Il y a une scène dans le film qui est particulièrement marquante, et on la retrouve peu de temps après le début du film ; Poiccard roule dans une auto en direction d’on ne sait trop où, et il se met soudainement à parler à la caméra, à briser le quatrième mur ! Ce jeu des acteurs avec le public est typique de la Nouvelle Vague, ça ne s’était jamais vu auparavant. Plusieurs cinéastes se sont mis à faire ça à l’occasion par la suite, il y en a bon nombre d’exemples, mais ceux qui me viennent en tête rapidement sont dans le film The Big Lebowski des frères Coen et plusieurs films de Woody Allen. Cette petite caractéristique propre à la Nouvelle Vague est un beau paradoxe, parce que lorsque l’on regarde un film, on aime être immergé dans l’histoire, dans un sens oublier que l’on regarde un film, avoir l’impression que ce à quoi on assiste est une autre réalité tout simplement. Cette dernière caractéristique, Godard n’en avait rien à faire, il trouvait ça stupide de prétendre en regardant un film qu’il n’était pas en train de regarder un film, que par la force des choses, lorsque tu regardes un film, tu es d’une certaine manière distant par rapport à ce film, une opinion vers laquelle je penche un peu plus personnellement, je dois l’admettre.

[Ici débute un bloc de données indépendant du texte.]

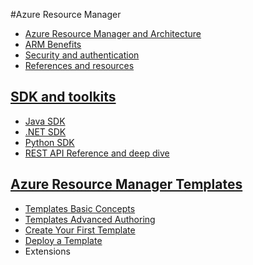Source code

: #Azure Resource Manager  

 * [Azure Resource Manager and Architecture](Introduction.md)
 * [ARM Benefits](Benefits.md)
 * [Security and authentication](Security.md)
 * [References and resources](references.md)

## [SDK and toolkits](SDKs/README.md)
 * [Java SDK](SDKs/Java-sdk.md)
 * [.NET SDK](SDKs/Net-sdk.md)
 * [Python SDK](SDKs/Python-sdk.md)
 * [REST API Reference and deep dive](SDKs/Rest-api.md)
  
## [Azure Resource Manager Templates](Templates/README.md)
 * [Templates Basic Concepts](Templates/Templates_Basics.md)
 * [Templates Advanced Authoring](Templates/Tempalte_Advanced_Authoring.md)
 * [Create Your First Template](Templates/My_First_Template.md)
 * [Deploy a Template](Templates/Template_Deploy.md)
 * Extensions
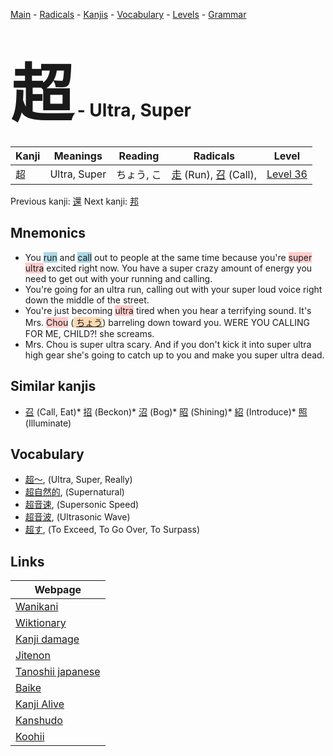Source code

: <style> bigfont {font-size: 100px}</style>
[Main](../index.md) -
[Radicals](../radicals.md) -
[Kanjis](../kanjis.md) -
[Vocabulary](../vocabulary.md) -
[Levels](../levels.md) -
[Grammar](../grammar.md)
# <bigfont> 超</bigfont> - Ultra, Super 

| Kanji | Meanings | Reading | Radicals | Level |
| --- | --- | --- | --- | --- |
| 超 | Ultra, Super | ちょう, こ | [走](../radicals/走.md) (Run), [召](../radicals/召.md) (Call),  | [Level 36](../levels/wk_level36.md) |

Previous kanji: [還](還.md) Next kanji: [邦](邦.md) 

## Mnemonics
 * You <span style="background-color:#ADD8E6"> run</span> and <span style="background-color:#ADD8E6"> call</span> out to people at the same time because you're <span style="background-color:#ffcccb"> super</span> <span style="background-color:#ffcccb"> ultra</span> excited right now. You have a super crazy amount of energy you need to get out with your running and calling.
* You're going for an ultra run, calling out with your super loud voice right down the middle of the street.
* You're just becoming <span style="background-color:#ffcccb"> ultra</span> tired when you hear a terrifying sound. It's Mrs. <span style="background-color:#ffcccb"> Chou</span> (<span style="background-color:#fed8b1"> [ちょう](https://jisho.org/search/ちょう)</span>) barreling down toward you. WERE YOU CALLING FOR ME, CHILD?! she screams.
* Mrs. Chou is super ultra scary. And if you don't kick it into super ultra high gear she's going to catch up to you and make you super ultra dead.


## Similar kanjis
 * [召](召.md) (Call, Eat)* [招](招.md) (Beckon)* [沼](沼.md) (Bog)* [昭](昭.md) (Shining)* [紹](紹.md) (Introduce)* [照](照.md) (Illuminate)


## Vocabulary
 * [超〜](../vocabulary/超.md), (Ultra, Super, Really)
* [超自然的](../vocabulary/超.md), (Supernatural)
* [超音速](../vocabulary/超.md), (Supersonic Speed)
* [超音波](../vocabulary/超.md), (Ultrasonic Wave)
* [超す](../vocabulary/超.md), (To Exceed, To Go Over, To Surpass)



## Links 

| Webpage |
| --- |
| [Wanikani          ](https://www.wanikani.com/kanji/超) |
| [Wiktionary        ](https://en.wiktionary.org/wiki/超) |
| [Kanji damage      ](http://www.kanjidamage.com/kanji/search?utf8=✓&q=超) |
| [Jitenon           ](https://jitenon.com/kanji/超) |
| [Tanoshii japanese ](https://www.tanoshiijapanese.com/dictionary/kanji.cfm?k=超) |
| [Baike             ](https://baike.baidu.com/item/超) |
| [Kanji Alive       ](https://app.kanjialive.com/超) |
| [Kanshudo          ](https://www.kanshudo.com/searchmn?q=超) |
| [Koohii            ](https://kanji.koohii.com/study/kanji/超) |
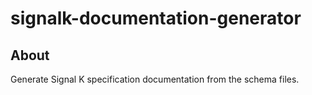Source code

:# signalk-documentation-generator

## About
Generate Signal K specification documentation from the schema files.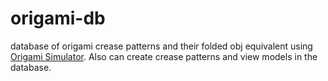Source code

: # origami-db
database of origami crease patterns and their folded obj equivalent using [Origami Simulator](http://apps.amandaghassaei.com/OrigamiSimulator/). Also can create crease patterns and view models in the database.
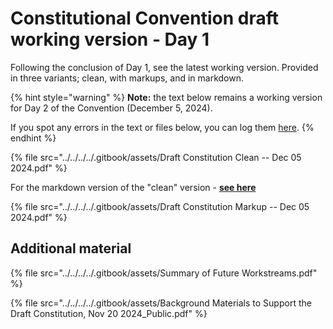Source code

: # Constitutional Convention draft working version - Day 1

Following the conclusion of Day 1, see the latest working version. Provided in three variants; clean, with markups, and in markdown.

{% hint style="warning" %}
**Note:** the text below remains a working version for Day 2 of the Convention (December 5, 2024).&#x20;

If you spot any errors in the text or files below, you can log them [here](https://forms.gle/gt4YsGqj6VwbTgez9).
{% endhint %}

{% file src="../../../../.gitbook/assets/Draft Constitution Clean -- Dec 05 2024.pdf" %}

For the markdown version of the "clean" version - [**see here**](https://github.com/IntersectMBO/draft-constitution/blob/main/2024-12-04/draft-constitution-converted.md)

{% file src="../../../../.gitbook/assets/Draft Constitution Markup -- Dec 05 2024.pdf" %}

## Additional material

{% file src="../../../../.gitbook/assets/Summary of Future Workstreams.pdf" %}

{% file src="../../../../.gitbook/assets/Background Materials to Support the Draft Constitution, Nov 20 2024_Public.pdf" %}
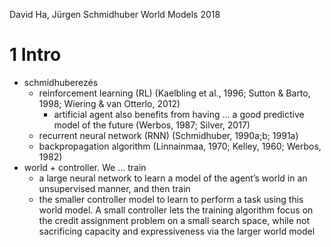 David Ha, Jürgen Schmidhuber
World Models
2018

# 1 Intro

* schmidhuberezés
  * reinforcement learning (RL)
    (Kaelbling et al., 1996; Sutton & Barto, 1998; Wiering & van Otterlo, 2012)
    * artificial agent also benefits from having ... a good predictive model of
      the future (Werbos, 1987; Silver, 2017)
  * recurrent neural network (RNN) (Schmidhuber, 1990a;b; 1991a)
  * backpropagation algorithm (Linnainmaa, 1970; Kelley, 1960; Werbos, 1982)
* world + controller. We ... train
  * a large neural network to learn a model of the agent’s world in an
    unsupervised manner, and then train
  * the smaller controller model to learn to perform a task using this world
    model. A small controller lets the training algorithm focus on the credit
    assignment problem on a small search space, while not sacrificing capacity
    and expressiveness via the larger world model

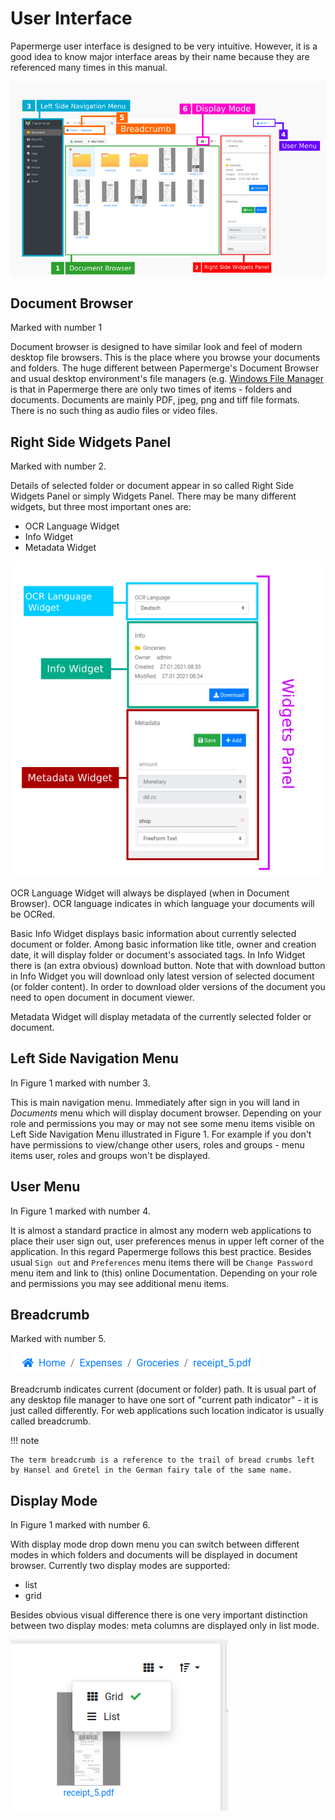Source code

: # User Interface

Papermerge user interface is designed to be very intuitive. However, it is a
good idea to know major interface areas by their name because they are
referenced many times in this manual.

![Main user interface elements](../img/user-manual/user-interface/document-browser-ui.png)


## Document Browser

Marked with number 1

Document browser is designed to have similar look and feel of modern desktop
file browsers. This is the place where you browse your documents and folders.
The huge different between Papermerge's Document Browser  and usual desktop
environment's file managers (e.g. [Windows File Manager](https://en.wikipedia.org/wiki/File_Explorer) is that in Papermerge there
are only two times of items - folders and documents. Documents are mainly PDF,
jpeg, png and tiff file formats. There is no such thing as audio files or
video files.


## Right Side Widgets Panel

Marked with number 2.

Details of selected folder or document appear in so called Right Side Widgets
Panel or simply Widgets Panel. There may be many different widgets, but three
most important ones are:

* OCR Language Widget
* Info Widget
* Metadata Widget

![widgets panel](../img/user-manual/user-interface/widgets-panel.png)

OCR Language Widget will always be displayed (when in Document Browser). OCR
language indicates in which language your documents will be OCRed.

Basic Info Widget displays basic information about currently selected document
or folder. Among basic information like title, owner and creation date, it
will display folder or document's associated tags. In Info Widget there is (an
extra obvious) download button. Note that with download button in Info Widget
you will download only latest version of selected document (or folder
content). In order to download older versions of the document you need to open
document in document viewer.

Metadata Widget will display metadata of the currently selected folder or document.


## Left Side Navigation Menu

In Figure 1 marked with number 3.

This is main navigation menu. Immediately after sign in you will land in
*Documents* menu which will display document browser. Depending on
your role and permissions you may or may not see some menu items visible on
Left Side Navigation Menu illustrated in Figure 1. For example if you don't
have permissions to view/change other users, roles and groups - menu items
user, roles and groups won't be displayed.

## User Menu

In Figure 1 marked with number 4.

It is almost a standard practice in almost any modern web applications to
place their user sign out, user preferences menus in upper left corner of the
application. In this regard Papermerge follows this best practice. Besides
usual `Sign out` and `Preferences` menu items there will be `Change
Password` menu item and link to (this) online Documentation. Depending on
your role and permissions you may see additional menu items.


## Breadcrumb

Marked with number 5.

![breadcrumb](../img/user-manual/user-interface/breadcrumb.png)

Breadcrumb indicates current (document or folder) path. It is usual part of any desktop
file manager to have one sort of "current path indicator" - it is just called differently.
For web applications such location indicator is usually called breadcrumb.

!!! note

    The term breadcrumb is a reference to the trail of bread crumbs left by Hansel and Gretel in the German fairy tale of the same name.

## Display Mode

In Figure 1 marked with number 6.

With display mode drop down menu you can switch between different modes in
which folders and documents will be displayed in document browser.
Currently two display modes are supported:

* list
* grid

Besides obvious visual difference there is one very important distinction
between two display modes: meta columns are displayed only in
list mode.

![display mode](../img/user-manual/user-interface/display-mode.png)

Un autre beau paradoxe par rapport à Godard, c’est que c’est un homme qui n’a jamais menti à propos de son amour pour le cinéma américain, comme les westerns, les comédies musicales, les films noirs, tous des genres dont on retrouvait une légion d’exemples dans les années 40-50 aux États-Unis, ce qui est tout de même intrigant lorsque l’on sait que le cinéma de la Nouvelle Vague voulait se distancier des traits formels du cinéma hollywoodien. Dans À bout de souffle, notre personnage principal prétend être un émule de Humphrey Bogart, acteur américain légendaire surtout reconnu pour ses rôles dans des films noirs tels que The Maltese Falcon, sorti en 1941 ou encore The Harder They Fall sorti 15 ans plus tard.
Je dois y aller d’une petite anecdote. Dernièrement, j’ai vu un film qui s’appelle Man of the West, un western américain réalisé par Anthony Mann et sorti en 1958. De l’aveu même de Godard, c’est selon lui le meilleur film sorti en 1958. À la fin de ce film, un personnage secondaire meurt (comme ça arrive souvent dans les westerns) en recevant une balle de fusil dans le corps. Après avoir reçu la balle, il marche une rue entière avant de tomber raide mort, à plat ventre, une séquence qui n’est pas du tout sans rappeler une scène très importante du film À bout de souffle. Le film À bout de souffle est parsemé de références à d’autres films américains des années 40-50.
Au bout du compte, c’est un beau contraste je dirais de constater que le cinéma de la Nouvelle Vague se distancie du cinéma hollywoodien au niveau formel, sans pour autant nier l’importance qu’ils ont et la qualité de certains de leurs films.